Future cases of phosgene exposure will require a unique approach to therapy, as many of the current recommended therapies are based solely on anecdotal case reports and limited animal models. Based on the available data and our experiences with this case, we recommend the following treatments as “first-tier” actions to perform in the absence of clear contraindications.

1. Increase suspicion for possible phosgene exposure in patients working with fluorinated hydrocarbons and industrial chemical processes.

2. Limit the formation of reactive oxygen species by delaying supplemental oxygen until signs of toxicity from phosgene inhalation are present and restrict oxygen use to only low concentrations (<40 %).

3. Early treatment with corticosteroids (methylprednisolone of 1 g administered intravenously every 4–6 h)

4. Use nebulized treatments of N-acetylcysteine, 1–10 mL of the 20 % solution or 2–20 mL of the 10 % solution every 2–6 h, as both are a scavenger of oxygen free radicals and replete glutathione stores. Intravenous N-acetylcysteine may also be used in doses used for acetaminophen toxicity.

5. Terbutaline 2.5–5 mg per os (PO) tid should be considered as well as inhaled albuterol 2.5 mg/3 mL solution every few minutes in attempt to up-regulate intracellular cAMP.

6. Administer nonsteroidal anti-inflammatory agents such as ibuprofen 800 mg PO tid to reduce tissue injury through hydroxyl scavenger effects.

7. Should the exposure and resultant injury require endotracheal intubation, then use of ARDS ventilation strategies such as lower tidal volumes and adjusted positive end-expiratory pressure for alveoli recruitment and lung protection strategies is recommended.

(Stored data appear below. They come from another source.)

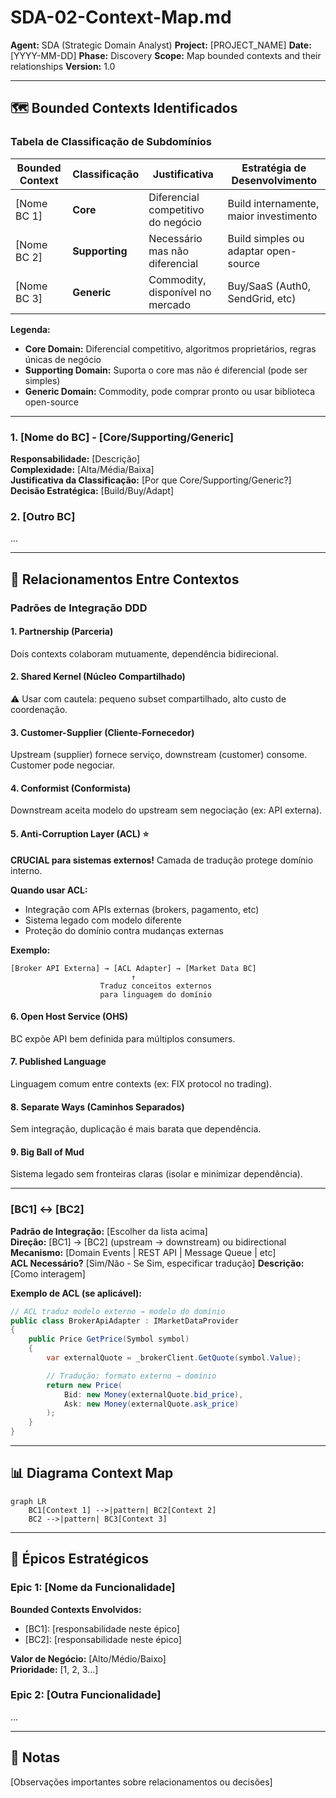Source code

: <!--
MARKDOWN FORMATTING:
- Use 2 spaces at end of line for compact line breaks (metadata)  
- Use blank lines between sections for readability (content)  
- Validate in Markdown preview before committing  
-->

# SDA-02-Context-Map.md

**Agent:** SDA (Strategic Domain Analyst)
**Project:** [PROJECT_NAME]
**Date:** [YYYY-MM-DD]
**Phase:** Discovery
**Scope:** Map bounded contexts and their relationships
**Version:** 1.0

---

## 🗺️ Bounded Contexts Identificados

### Tabela de Classificação de Subdomínios

| Bounded Context | Classificação | Justificativa | Estratégia de Desenvolvimento |
|-----------------|---------------|---------------|-------------------------------|
| [Nome BC 1] | **Core** | Diferencial competitivo do negócio | Build internamente, maior investimento |
| [Nome BC 2] | **Supporting** | Necessário mas não diferencial | Build simples ou adaptar open-source |
| [Nome BC 3] | **Generic** | Commodity, disponível no mercado | Buy/SaaS (Auth0, SendGrid, etc) |

**Legenda:**  
- **Core Domain:** Diferencial competitivo, algoritmos proprietários, regras únicas de negócio  
- **Supporting Domain:** Suporta o core mas não é diferencial (pode ser simples)  
- **Generic Domain:** Commodity, pode comprar pronto ou usar biblioteca open-source  

---

### 1. [Nome do BC] - [Core/Supporting/Generic]

**Responsabilidade:** [Descrição]  
**Complexidade:** [Alta/Média/Baixa]  
**Justificativa da Classificação:** [Por que Core/Supporting/Generic?]  
**Decisão Estratégica:** [Build/Buy/Adapt]  

### 2. [Outro BC]
...

---

## 🔗 Relacionamentos Entre Contextos

### Padrões de Integração DDD

#### 1. **Partnership** (Parceria)
Dois contexts colaboram mutuamente, dependência bidirecional.

#### 2. **Shared Kernel** (Núcleo Compartilhado)
⚠️ Usar com cautela: pequeno subset compartilhado, alto custo de coordenação.

#### 3. **Customer-Supplier** (Cliente-Fornecedor)
Upstream (supplier) fornece serviço, downstream (customer) consome. Customer pode negociar.

#### 4. **Conformist** (Conformista)
Downstream aceita modelo do upstream sem negociação (ex: API externa).

#### 5. **Anti-Corruption Layer (ACL)** ⭐
**CRUCIAL para sistemas externos!** Camada de tradução protege domínio interno.

**Quando usar ACL:**  
- Integração com APIs externas (brokers, pagamento, etc)  
- Sistema legado com modelo diferente  
- Proteção do domínio contra mudanças externas  

**Exemplo:**  
```
[Broker API Externa] → [ACL Adapter] → [Market Data BC]
                           ↑
                    Traduz conceitos externos
                    para linguagem do domínio
```

#### 6. **Open Host Service (OHS)**
BC expõe API bem definida para múltiplos consumers.

#### 7. **Published Language**
Linguagem comum entre contexts (ex: FIX protocol no trading).

#### 8. **Separate Ways** (Caminhos Separados)
Sem integração, duplicação é mais barata que dependência.

#### 9. **Big Ball of Mud**
Sistema legado sem fronteiras claras (isolar e minimizar dependência).

---

### [BC1] ↔ [BC2]

**Padrão de Integração:** [Escolher da lista acima]  
**Direção:** [BC1] → [BC2] (upstream → downstream) ou bidirectional  
**Mecanismo:** [Domain Events | REST API | Message Queue | etc]  
**ACL Necessário?** [Sim/Não - Se Sim, especificar tradução]
**Descrição:** [Como interagem]  

**Exemplo de ACL (se aplicável):**  
```csharp
// ACL traduz modelo externo → modelo do domínio
public class BrokerApiAdapter : IMarketDataProvider
{
    public Price GetPrice(Symbol symbol)
    {
        var externalQuote = _brokerClient.GetQuote(symbol.Value);

        // Tradução: formato externo → domínio
        return new Price(
            Bid: new Money(externalQuote.bid_price),
            Ask: new Money(externalQuote.ask_price)
        );
    }
}
```

---

## 📊 Diagrama Context Map

```mermaid
graph LR
    BC1[Context 1] -->|pattern| BC2[Context 2]
    BC2 -->|pattern| BC3[Context 3]
```

---

## 🎯 Épicos Estratégicos

### Epic 1: [Nome da Funcionalidade]

**Bounded Contexts Envolvidos:**  
- [BC1]: [responsabilidade neste épico]  
- [BC2]: [responsabilidade neste épico]  

**Valor de Negócio:** [Alto/Médio/Baixo]  
**Prioridade:** [1, 2, 3...]  

### Epic 2: [Outra Funcionalidade]
...

---

## 📝 Notas

[Observações importantes sobre relacionamentos ou decisões]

8. Frequent suctioning for copious airway secretions and pulmonary edema

9. Balance the use of fluid administration with vasopressor agents such as norepinephrine to reduce excess pulmonary edema formation.

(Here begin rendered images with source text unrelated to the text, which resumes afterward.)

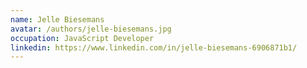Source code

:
 ```yaml
---
name: Jelle Biesemans
avatar: /authors/jelle-biesemans.jpg
occupation: JavaScript Developer
linkedin: https://www.linkedin.com/in/jelle-biesemans-6906871b1/
---
```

We recommend the following as “second-tier” actions to perform in the absence of clear contraindications.

1. The use of leukotriene antagonists such as zafirlukast (10–20 mg PO bid)

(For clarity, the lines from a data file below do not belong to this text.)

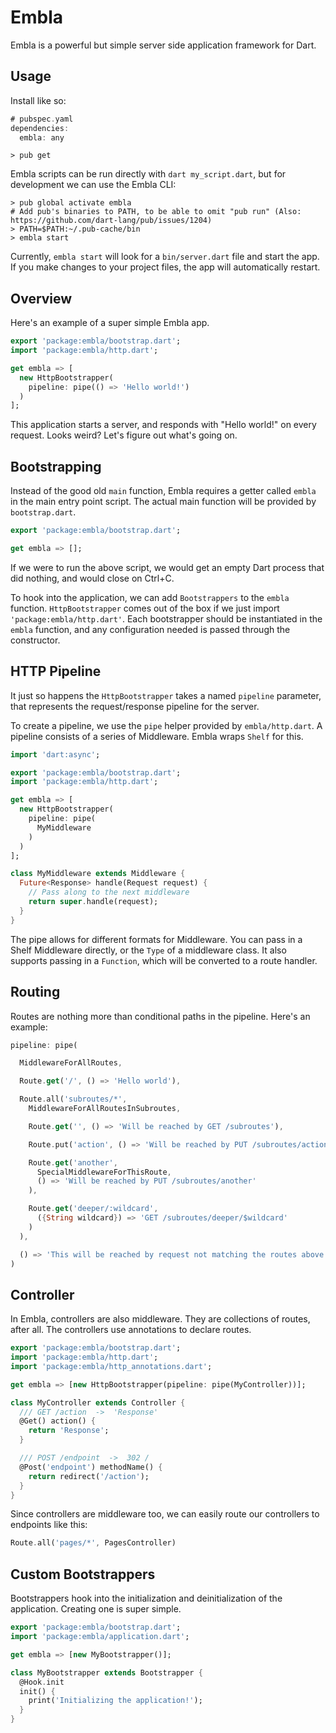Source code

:# Embla

Embla is a powerful but simple server side application framework for Dart.

## Usage
Install like so:

```dart
# pubspec.yaml
dependencies:
  embla: any
```

```shell
> pub get
```

Embla scripts can be run directly with `dart my_script.dart`, but for development we can use the Embla CLI:

```shell
> pub global activate embla
# Add pub's binaries to PATH, to be able to omit "pub run" (Also: https://github.com/dart-lang/pub/issues/1204)
> PATH=$PATH:~/.pub-cache/bin
> embla start
```

Currently, `embla start` will look for a `bin/server.dart` file and start the app. If you make changes to
your project files, the app will automatically restart.

## Overview
Here's an example of a super simple Embla app.

```dart
export 'package:embla/bootstrap.dart';
import 'package:embla/http.dart';

get embla => [
  new HttpBootstrapper(
    pipeline: pipe(() => 'Hello world!')
  )
];
```

This application starts a server, and responds with "Hello world!" on every request. Looks weird?
Let's figure out what's going on.

## Bootstrapping
Instead of the good old `main` function, Embla requires a getter called `embla` in the main entry
point script. The actual main function will be provided by `bootstrap.dart`.

```dart
export 'package:embla/bootstrap.dart';

get embla => [];
```

If we were to run the above script, we would get an empty Dart process that did nothing, and
would close on Ctrl+C.

To hook into the application, we can add `Bootstrappers` to the `embla` function. `HttpBootstrapper`
comes out of the box if we just import `'package:embla/http.dart'`. Each bootstrapper should be
instantiated in the `embla` function, and any configuration needed is passed through the constructor.

## HTTP Pipeline
It just so happens the `HttpBootstrapper` takes a named `pipeline` parameter, that represents the
request/response pipeline for the server.

To create a pipeline, we use the `pipe` helper provided by `embla/http.dart`. A pipeline consists
of a series of Middleware. Embla wraps `Shelf` for this.

```dart
import 'dart:async';

export 'package:embla/bootstrap.dart';
import 'package:embla/http.dart';

get embla => [
  new HttpBootstrapper(
    pipeline: pipe(
      MyMiddleware
    )
  )
];

class MyMiddleware extends Middleware {
  Future<Response> handle(Request request) {
    // Pass along to the next middleware
    return super.handle(request);
  }
}
```

The pipe allows for different formats for Middleware. You can pass in a Shelf Middleware
directly, or the `Type` of a middleware class. It also supports passing in a `Function`,
which will be converted to a route handler.

## Routing
Routes are nothing more than conditional paths in the pipeline. Here's an example:

```dart
pipeline: pipe(

  MiddlewareForAllRoutes,

  Route.get('/', () => 'Hello world'),

  Route.all('subroutes/*',
    MiddlewareForAllRoutesInSubroutes,

    Route.get('', () => 'Will be reached by GET /subroutes'),

    Route.put('action', () => 'Will be reached by PUT /subroutes/action'),

    Route.get('another',
      SpecialMiddlewareForThisRoute,
      () => 'Will be reached by PUT /subroutes/another'
    ),

    Route.get('deeper/:wildcard',
      ({String wildcard}) => 'GET /subroutes/deeper/$wildcard'
    )
  ),

  () => 'This will be reached by request not matching the routes above'
)
```

## Controller
In Embla, controllers are also middleware. They are collections of routes, after all.
The controllers use annotations to declare routes.

```dart
export 'package:embla/bootstrap.dart';
import 'package:embla/http.dart';
import 'package:embla/http_annotations.dart';

get embla => [new HttpBootstrapper(pipeline: pipe(MyController))];

class MyController extends Controller {
  /// GET /action  ->  'Response'
  @Get() action() {
    return 'Response';
  }

  /// POST /endpoint  ->  302 /
  @Post('endpoint') methodName() {
    return redirect('/action');
  }
}
```

Since controllers are middleware too, we can easily route our controllers to endpoints like this:

```dart
Route.all('pages/*', PagesController)
```

## Custom Bootstrappers
Bootstrappers hook into the initialization and deinitialization of the application. Creating one is
super simple.

```dart
export 'package:embla/bootstrap.dart';
import 'package:embla/application.dart';

get embla => [new MyBootstrapper()];

class MyBootstrapper extends Bootstrapper {
  @Hook.init
  init() {
    print('Initializing the application!');
  }
}
```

2. In extreme cases that do not respond to the above, the use of ECMO may be considered. Further studies are needed to show efficacy.

Individuals that survive phosgene inhalation generally have a good long-term prognosis [26–29]. However, survivors may have persistent exertional dyspnea, reduced pulmonary function, and decreased levels of physical fitness for months or even years after exposure [30].

Conclusions

This is a case report on a single patient exposed to phosgene. This case highlights the unique clinical presentation of a massive phosgene exposure, but few conclusions can be made concerning the treatment of phosgene-exposed patients since this patient died so rapidly. Potentially fatal phosgene exposures remain a concern in our industrialized society, and physicians should familiarize themselves with this chemical exposure. Phosgene is still used as a chemical manufacturing agent and may be used as an agent of terrorism. This case highlights the clinical presentation and treatment strategies to an extremely rare, yet life-threatening, exposure to phosgene. The mechanisms underlying the acute lung injury associated with phosgene exposures are not well understood. Available treatment modalities are limited with little to no evidence to support their use in human exposures. Potentially fatal phosgene exposures may present with little to no symptoms that may progress many hours after exposure into fulminant pulmonary edema. Further studies are needed to better understand the mechanisms through which phosgene causes its toxicity and to improve treatment modalities for life-threatening exposures. Although industrial standards regarding personal protective equipment use and handling of phosgene in processes posing potential exposure risks have been revised since this incident, the appropriate treatment of potentially fatal phosgene exposure remains uncertain.